Extracted records
<<<<
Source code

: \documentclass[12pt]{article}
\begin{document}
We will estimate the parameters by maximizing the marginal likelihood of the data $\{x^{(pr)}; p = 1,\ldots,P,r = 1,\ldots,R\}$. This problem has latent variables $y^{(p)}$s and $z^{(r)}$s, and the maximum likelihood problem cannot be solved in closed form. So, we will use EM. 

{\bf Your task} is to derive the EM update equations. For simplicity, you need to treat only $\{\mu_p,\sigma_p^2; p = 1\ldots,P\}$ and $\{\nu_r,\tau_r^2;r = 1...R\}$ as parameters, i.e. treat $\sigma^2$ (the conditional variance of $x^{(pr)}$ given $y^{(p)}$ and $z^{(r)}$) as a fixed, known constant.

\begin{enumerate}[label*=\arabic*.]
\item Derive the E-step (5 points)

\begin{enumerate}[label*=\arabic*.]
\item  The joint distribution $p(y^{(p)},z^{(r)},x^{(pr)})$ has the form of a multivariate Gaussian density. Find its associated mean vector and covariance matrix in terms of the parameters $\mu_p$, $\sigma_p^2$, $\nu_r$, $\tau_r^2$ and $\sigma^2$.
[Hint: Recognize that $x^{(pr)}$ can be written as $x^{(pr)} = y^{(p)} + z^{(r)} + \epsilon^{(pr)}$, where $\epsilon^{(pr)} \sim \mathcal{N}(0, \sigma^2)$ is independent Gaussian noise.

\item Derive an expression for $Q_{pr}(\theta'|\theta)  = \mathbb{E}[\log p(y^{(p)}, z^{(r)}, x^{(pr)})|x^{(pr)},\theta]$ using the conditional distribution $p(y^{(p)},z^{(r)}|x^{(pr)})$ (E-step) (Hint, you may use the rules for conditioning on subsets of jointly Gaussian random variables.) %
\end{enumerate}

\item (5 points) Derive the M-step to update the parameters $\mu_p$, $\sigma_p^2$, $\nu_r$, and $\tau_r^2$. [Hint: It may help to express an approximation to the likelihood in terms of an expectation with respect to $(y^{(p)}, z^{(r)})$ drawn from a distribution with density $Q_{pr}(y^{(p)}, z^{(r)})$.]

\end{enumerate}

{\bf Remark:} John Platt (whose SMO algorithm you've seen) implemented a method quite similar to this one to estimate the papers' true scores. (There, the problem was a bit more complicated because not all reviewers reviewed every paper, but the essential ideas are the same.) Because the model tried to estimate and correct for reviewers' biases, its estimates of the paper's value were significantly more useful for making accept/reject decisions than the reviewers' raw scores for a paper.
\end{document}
>>>>
Return the data in its entirety, exactly as given.

Source code

: \documentclass[12pt]{article}
\begin{document}
We will estimate the parameters by maximizing the marginal likelihood of the data $\{x^{(pr)}; p = 1,\ldots,P,r = 1,\ldots,R\}$. This problem has latent variables $y^{(p)}$s and $z^{(r)}$s, and the maximum likelihood problem cannot be solved in closed form. So, we will use EM. 

{\bf Your task} is to derive the EM update equations. For simplicity, you need to treat only $\{\mu_p,\sigma_p^2; p = 1\ldots,P\}$ and $\{\nu_r,\tau_r^2;r = 1...R\}$ as parameters, i.e. treat $\sigma^2$ (the conditional variance of $x^{(pr)}$ given $y^{(p)}$ and $z^{(r)}$) as a fixed, known constant.

\begin{enumerate}[label*=\arabic*.]
\item Derive the E-step (5 points)

\begin{enumerate}[label*=\arabic*.]
\item  The joint distribution $p(y^{(p)},z^{(r)},x^{(pr)})$ has the form of a multivariate Gaussian density. Find its associated mean vector and covariance matrix in terms of the parameters $\mu_p$, $\sigma_p^2$, $\nu_r$, $\tau_r^2$ and $\sigma^2$.
[Hint: Recognize that $x^{(pr)}$ can be written as $x^{(pr)} = y^{(p)} + z^{(r)} + \epsilon^{(pr)}$, where $\epsilon^{(pr)} \sim \mathcal{N}(0, \sigma^2)$ is independent Gaussian noise.

\item Derive an expression for $Q_{pr}(\theta'|\theta)  = \mathbb{E}[\log p(y^{(p)}, z^{(r)}, x^{(pr)})|x^{(pr)},\theta]$ using the conditional distribution $p(y^{(p)},z^{(r)}|x^{(pr)})$ (E-step) (Hint, you may use the rules for conditioning on subsets of jointly Gaussian random variables.) %
\end{enumerate}

\item (5 points) Derive the M-step to update the parameters $\mu_p$, $\sigma_p^2$, $\nu_r$, and $\tau_r^2$. [Hint: It may help to express an approximation to the likelihood in terms of an expectation with respect to $(y^{(p)}, z^{(r)})$ drawn from a distribution with density $Q_{pr}(y^{(p)}, z^{(r)})$.]

\end{enumerate}

{\bf Remark:} John Platt (whose SMO algorithm you've seen) implemented a method quite similar to this one to estimate the papers' true scores. (There, the problem was a bit more complicated because not all reviewers reviewed every paper, but the essential ideas are the same.) Because the model tried to estimate and correct for reviewers' biases, its estimates of the paper's value were significantly more useful for making accept/reject decisions than the reviewers' raw scores for a paper.
\end{document}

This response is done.